**TASK STATEMENT**: When checking the entries below, count every line with the word "jest", then give only that number.

**GIVEN RECORDS**:
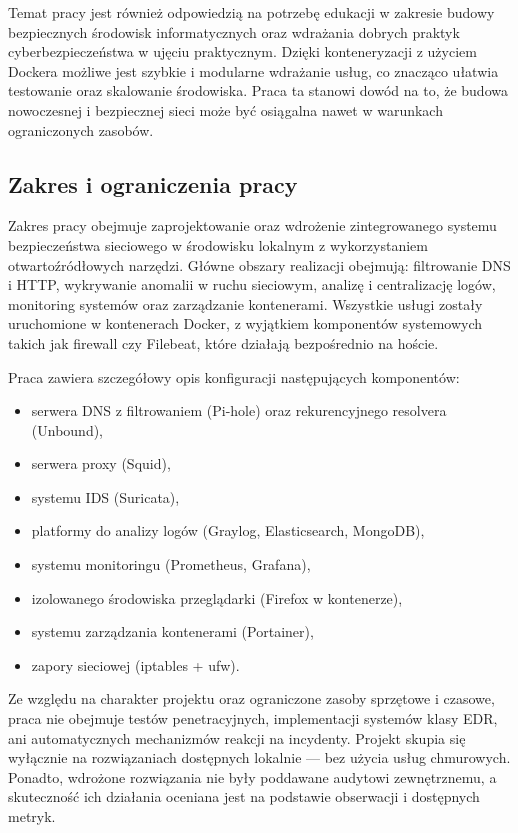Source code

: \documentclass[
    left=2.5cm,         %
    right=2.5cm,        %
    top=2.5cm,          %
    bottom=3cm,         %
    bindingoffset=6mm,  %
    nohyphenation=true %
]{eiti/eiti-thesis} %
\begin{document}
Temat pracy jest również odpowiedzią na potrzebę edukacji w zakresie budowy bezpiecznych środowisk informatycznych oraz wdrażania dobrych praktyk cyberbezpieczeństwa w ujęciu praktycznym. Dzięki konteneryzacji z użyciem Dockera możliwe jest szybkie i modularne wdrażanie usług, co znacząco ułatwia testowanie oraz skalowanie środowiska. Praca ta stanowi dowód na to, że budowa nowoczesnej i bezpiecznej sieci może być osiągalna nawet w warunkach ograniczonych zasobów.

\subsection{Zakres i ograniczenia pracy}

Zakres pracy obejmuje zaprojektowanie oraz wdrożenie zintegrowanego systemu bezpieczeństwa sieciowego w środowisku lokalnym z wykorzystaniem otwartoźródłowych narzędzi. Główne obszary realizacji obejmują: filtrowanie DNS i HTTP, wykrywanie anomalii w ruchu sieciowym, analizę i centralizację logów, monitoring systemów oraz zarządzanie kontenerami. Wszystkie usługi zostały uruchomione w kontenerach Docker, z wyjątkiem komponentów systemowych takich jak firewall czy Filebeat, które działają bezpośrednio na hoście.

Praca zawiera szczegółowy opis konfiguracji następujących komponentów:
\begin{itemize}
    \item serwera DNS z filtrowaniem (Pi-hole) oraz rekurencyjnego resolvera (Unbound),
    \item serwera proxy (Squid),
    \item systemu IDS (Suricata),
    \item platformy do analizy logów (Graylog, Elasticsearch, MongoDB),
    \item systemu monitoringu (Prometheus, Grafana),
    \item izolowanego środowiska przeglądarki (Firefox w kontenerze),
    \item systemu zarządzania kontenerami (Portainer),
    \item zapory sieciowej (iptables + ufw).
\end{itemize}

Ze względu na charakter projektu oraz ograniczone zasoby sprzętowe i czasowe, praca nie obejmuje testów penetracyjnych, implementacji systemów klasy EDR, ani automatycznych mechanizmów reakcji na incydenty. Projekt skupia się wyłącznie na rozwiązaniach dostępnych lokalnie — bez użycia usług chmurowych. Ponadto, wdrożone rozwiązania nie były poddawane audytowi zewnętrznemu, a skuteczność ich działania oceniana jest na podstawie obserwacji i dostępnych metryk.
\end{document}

* * *

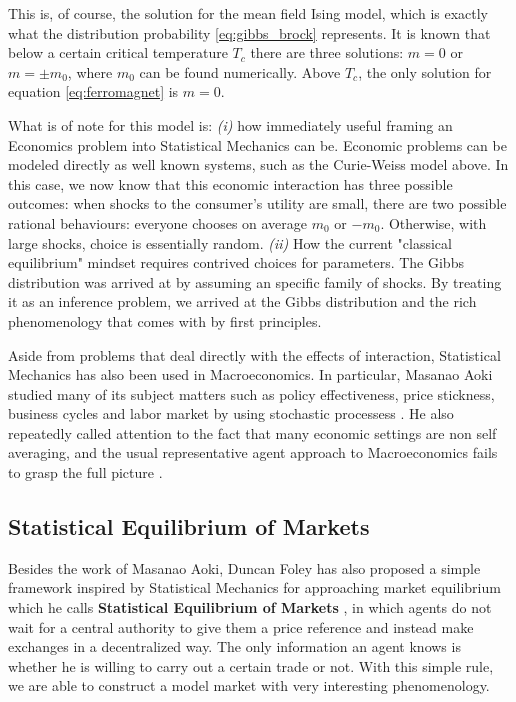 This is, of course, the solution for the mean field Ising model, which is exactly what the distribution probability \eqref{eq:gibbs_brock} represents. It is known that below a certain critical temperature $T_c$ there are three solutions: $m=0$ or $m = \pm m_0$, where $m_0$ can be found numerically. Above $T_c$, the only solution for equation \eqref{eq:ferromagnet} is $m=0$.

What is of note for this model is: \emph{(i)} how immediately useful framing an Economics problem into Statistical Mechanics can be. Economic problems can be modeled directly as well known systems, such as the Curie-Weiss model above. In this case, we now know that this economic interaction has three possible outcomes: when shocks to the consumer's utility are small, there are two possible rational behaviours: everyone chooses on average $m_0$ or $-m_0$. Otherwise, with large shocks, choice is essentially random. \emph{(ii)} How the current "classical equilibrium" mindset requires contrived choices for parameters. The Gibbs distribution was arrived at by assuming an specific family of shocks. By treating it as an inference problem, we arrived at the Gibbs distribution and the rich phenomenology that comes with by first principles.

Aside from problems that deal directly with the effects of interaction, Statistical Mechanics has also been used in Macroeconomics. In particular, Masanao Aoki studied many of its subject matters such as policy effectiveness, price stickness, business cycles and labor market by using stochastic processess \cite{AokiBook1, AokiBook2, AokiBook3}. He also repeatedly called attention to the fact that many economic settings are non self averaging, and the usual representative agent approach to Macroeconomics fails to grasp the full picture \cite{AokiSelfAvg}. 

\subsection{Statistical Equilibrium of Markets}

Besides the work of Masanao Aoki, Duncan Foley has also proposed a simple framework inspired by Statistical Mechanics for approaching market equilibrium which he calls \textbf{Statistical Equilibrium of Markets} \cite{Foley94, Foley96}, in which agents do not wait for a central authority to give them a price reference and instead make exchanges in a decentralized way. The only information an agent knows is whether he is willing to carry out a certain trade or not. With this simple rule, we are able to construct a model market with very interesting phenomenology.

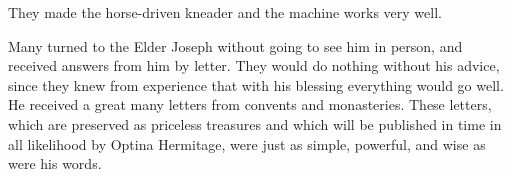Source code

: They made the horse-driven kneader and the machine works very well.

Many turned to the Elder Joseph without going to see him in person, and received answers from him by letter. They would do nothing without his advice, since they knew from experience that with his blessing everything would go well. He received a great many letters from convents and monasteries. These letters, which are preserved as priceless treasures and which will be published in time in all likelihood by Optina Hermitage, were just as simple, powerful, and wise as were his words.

**ANSWER TO THIS EXERCISE**: 2